What is needed: Go through the records and filter out every line lacking the word "Netzwerkfreigaben"; copy the lines that remain.

Data provided:
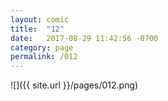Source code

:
 ```yaml
---
layout: comic
title:  "12"
date:   2017-08-29 11:42:56 -0700
category: page
permalink: /012
---
```

![]({{ site.url }}/pages/012.png)
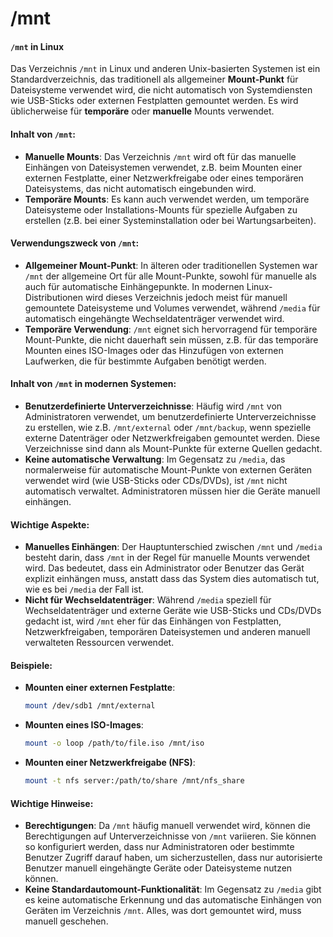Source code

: # /mnt

#### `/mnt` in Linux

Das Verzeichnis `/mnt` in Linux und anderen Unix-basierten Systemen ist ein Standardverzeichnis, das traditionell als allgemeiner **Mount-Punkt** für Dateisysteme verwendet wird, die nicht automatisch von Systemdiensten wie USB-Sticks oder externen Festplatten gemountet werden. Es wird üblicherweise für **temporäre** oder **manuelle** Mounts verwendet.

#### Inhalt von `/mnt`:

* **Manuelle Mounts**: Das Verzeichnis `/mnt` wird oft für das manuelle Einhängen von Dateisystemen verwendet, z.B. beim Mounten einer externen Festplatte, einer Netzwerkfreigabe oder eines temporären Dateisystems, das nicht automatisch eingebunden wird.
* **Temporäre Mounts**: Es kann auch verwendet werden, um temporäre Dateisysteme oder Installations-Mounts für spezielle Aufgaben zu erstellen (z.B. bei einer Systeminstallation oder bei Wartungsarbeiten).

#### Verwendungszweck von `/mnt`:

* **Allgemeiner Mount-Punkt**: In älteren oder traditionellen Systemen war `/mnt` der allgemeine Ort für alle Mount-Punkte, sowohl für manuelle als auch für automatische Einhängepunkte. In modernen Linux-Distributionen wird dieses Verzeichnis jedoch meist für manuell gemountete Dateisysteme und Volumes verwendet, während `/media` für automatisch eingehängte Wechseldatenträger verwendet wird.
* **Temporäre Verwendung**: `/mnt` eignet sich hervorragend für temporäre Mount-Punkte, die nicht dauerhaft sein müssen, z.B. für das temporäre Mounten eines ISO-Images oder das Hinzufügen von externen Laufwerken, die für bestimmte Aufgaben benötigt werden.

#### Inhalt von `/mnt` in modernen Systemen:

* **Benutzerdefinierte Unterverzeichnisse**: Häufig wird `/mnt` von Administratoren verwendet, um benutzerdefinierte Unterverzeichnisse zu erstellen, wie z.B. `/mnt/external` oder `/mnt/backup`, wenn spezielle externe Datenträger oder Netzwerkfreigaben gemountet werden. Diese Verzeichnisse sind dann als Mount-Punkte für externe Quellen gedacht.
* **Keine automatische Verwaltung**: Im Gegensatz zu `/media`, das normalerweise für automatische Mount-Punkte von externen Geräten verwendet wird (wie USB-Sticks oder CDs/DVDs), ist `/mnt` nicht automatisch verwaltet. Administratoren müssen hier die Geräte manuell einhängen.

#### Wichtige Aspekte:

* **Manuelles Einhängen**: Der Hauptunterschied zwischen `/mnt` und `/media` besteht darin, dass `/mnt` in der Regel für manuelle Mounts verwendet wird. Das bedeutet, dass ein Administrator oder Benutzer das Gerät explizit einhängen muss, anstatt dass das System dies automatisch tut, wie es bei `/media` der Fall ist.
* **Nicht für Wechseldatenträger**: Während `/media` speziell für Wechseldatenträger und externe Geräte wie USB-Sticks und CDs/DVDs gedacht ist, wird `/mnt` eher für das Einhängen von Festplatten, Netzwerkfreigaben, temporären Dateisystemen und anderen manuell verwalteten Ressourcen verwendet.

#### Beispiele:

*   **Mounten einer externen Festplatte**:

    ```bash
    mount /dev/sdb1 /mnt/external
    ```
*   **Mounten eines ISO-Images**:

    ```bash
    mount -o loop /path/to/file.iso /mnt/iso
    ```
*   **Mounten einer Netzwerkfreigabe (NFS)**:

    ```bash
    mount -t nfs server:/path/to/share /mnt/nfs_share
    ```

#### Wichtige Hinweise:

* **Berechtigungen**: Da `/mnt` häufig manuell verwendet wird, können die Berechtigungen auf Unterverzeichnisse von `/mnt` variieren. Sie können so konfiguriert werden, dass nur Administratoren oder bestimmte Benutzer Zugriff darauf haben, um sicherzustellen, dass nur autorisierte Benutzer manuell eingehängte Geräte oder Dateisysteme nutzen können.
* **Keine Standardautomount-Funktionalität**: Im Gegensatz zu `/media` gibt es keine automatische Erkennung und das automatische Einhängen von Geräten im Verzeichnis `/mnt`. Alles, was dort gemountet wird, muss manuell geschehen.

Answer box:
* **Benutzerdefinierte Unterverzeichnisse**: Häufig wird `/mnt` von Administratoren verwendet, um benutzerdefinierte Unterverzeichnisse zu erstellen, wie z.B. `/mnt/external` oder `/mnt/backup`, wenn spezielle externe Datenträger oder Netzwerkfreigaben gemountet werden. Diese Verzeichnisse sind dann als Mount-Punkte für externe Quellen gedacht.
* **Nicht für Wechseldatenträger**: Während `/media` speziell für Wechseldatenträger und externe Geräte wie USB-Sticks und CDs/DVDs gedacht ist, wird `/mnt` eher für das Einhängen von Festplatten, Netzwerkfreigaben, temporären Dateisystemen und anderen manuell verwalteten Ressourcen verwendet.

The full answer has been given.